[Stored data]
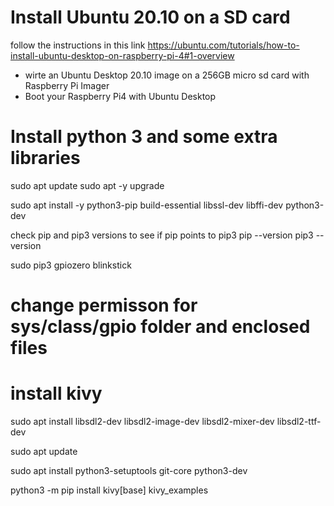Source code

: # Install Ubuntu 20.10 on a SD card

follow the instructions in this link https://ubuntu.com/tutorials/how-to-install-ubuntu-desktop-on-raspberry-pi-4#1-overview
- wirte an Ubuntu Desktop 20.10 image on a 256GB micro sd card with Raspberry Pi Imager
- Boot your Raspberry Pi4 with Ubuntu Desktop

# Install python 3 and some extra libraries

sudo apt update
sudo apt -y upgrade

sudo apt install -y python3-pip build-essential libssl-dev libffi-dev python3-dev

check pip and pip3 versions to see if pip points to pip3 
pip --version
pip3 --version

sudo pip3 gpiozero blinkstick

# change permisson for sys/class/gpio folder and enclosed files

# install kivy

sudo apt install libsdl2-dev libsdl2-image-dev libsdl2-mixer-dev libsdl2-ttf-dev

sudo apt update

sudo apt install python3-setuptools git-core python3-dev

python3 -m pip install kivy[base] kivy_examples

---

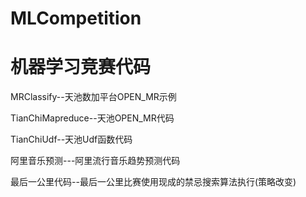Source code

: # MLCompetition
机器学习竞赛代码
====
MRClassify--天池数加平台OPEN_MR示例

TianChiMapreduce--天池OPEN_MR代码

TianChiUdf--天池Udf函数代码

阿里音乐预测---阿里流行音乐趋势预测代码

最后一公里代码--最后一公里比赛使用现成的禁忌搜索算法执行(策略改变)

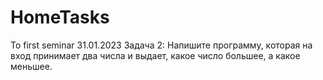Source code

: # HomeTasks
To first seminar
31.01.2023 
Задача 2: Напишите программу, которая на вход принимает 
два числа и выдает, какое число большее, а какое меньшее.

- _Task_: What lines above hold the word "kivy"? Pull each one out.

- _Response area_:
# install kivy
python3 -m pip install kivy[base] kivy_examples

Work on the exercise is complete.